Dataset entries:
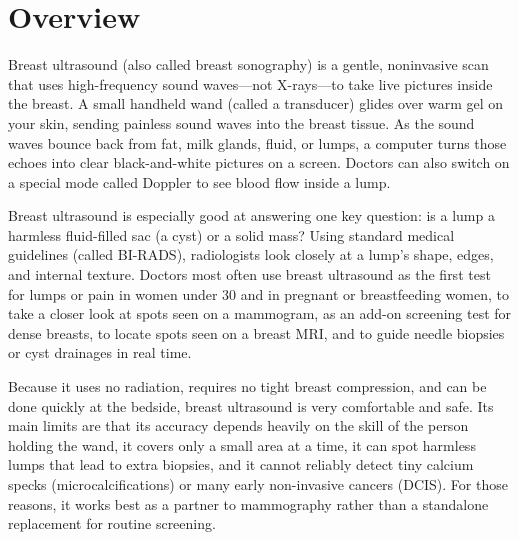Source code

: \label{ch:infographic-breast-ultrasound}

\section{Overview}

Breast ultrasound (also called breast sonography) is a gentle, noninvasive scan that uses high-frequency sound waves---not X-rays---to take live pictures inside the breast. A small handheld wand (called a transducer) glides over warm gel on your skin, sending painless sound waves into the breast tissue. As the sound waves bounce back from fat, milk glands, fluid, or lumps, a computer turns those echoes into clear black-and-white pictures on a screen. Doctors can also switch on a special mode called Doppler to see blood flow inside a lump.

Breast ultrasound is especially good at answering one key question: is a lump a harmless fluid-filled sac (a cyst) or a solid mass? Using standard medical guidelines (called BI-RADS), radiologists look closely at a lump's shape, edges, and internal texture. Doctors most often use breast ultrasound as the first test for lumps or pain in women under 30 and in pregnant or breastfeeding women, to take a closer look at spots seen on a mammogram, as an add-on screening test for dense breasts, to locate spots seen on a breast MRI, and to guide needle biopsies or cyst drainages in real time.

Because it uses no radiation, requires no tight breast compression, and can be done quickly at the bedside, breast ultrasound is very comfortable and safe. Its main limits are that its accuracy depends heavily on the skill of the person holding the wand, it covers only a small area at a time, it can spot harmless lumps that lead to extra biopsies, and it cannot reliably detect tiny calcium specks (microcalcifications) or many early non-invasive cancers (DCIS). For those reasons, it works best as a partner to mammography rather than a standalone replacement for routine screening.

• [Task goal]
Could you write out every line above exactly as it stands, with no images?

• [Response to this exercise]
Source code

: \label{ch:infographic-breast-ultrasound}

\section{Overview}

Breast ultrasound (also called breast sonography) is a gentle, noninvasive scan that uses high-frequency sound waves---not X-rays---to take live pictures inside the breast. A small handheld wand (called a transducer) glides over warm gel on your skin, sending painless sound waves into the breast tissue. As the sound waves bounce back from fat, milk glands, fluid, or lumps, a computer turns those echoes into clear black-and-white pictures on a screen. Doctors can also switch on a special mode called Doppler to see blood flow inside a lump.

Breast ultrasound is especially good at answering one key question: is a lump a harmless fluid-filled sac (a cyst) or a solid mass? Using standard medical guidelines (called BI-RADS), radiologists look closely at a lump's shape, edges, and internal texture. Doctors most often use breast ultrasound as the first test for lumps or pain in women under 30 and in pregnant or breastfeeding women, to take a closer look at spots seen on a mammogram, as an add-on screening test for dense breasts, to locate spots seen on a breast MRI, and to guide needle biopsies or cyst drainages in real time.

Because it uses no radiation, requires no tight breast compression, and can be done quickly at the bedside, breast ultrasound is very comfortable and safe. Its main limits are that its accuracy depends heavily on the skill of the person holding the wand, it covers only a small area at a time, it can spot harmless lumps that lead to extra biopsies, and it cannot reliably detect tiny calcium specks (microcalcifications) or many early non-invasive cancers (DCIS). For those reasons, it works best as a partner to mammography rather than a standalone replacement for routine screening.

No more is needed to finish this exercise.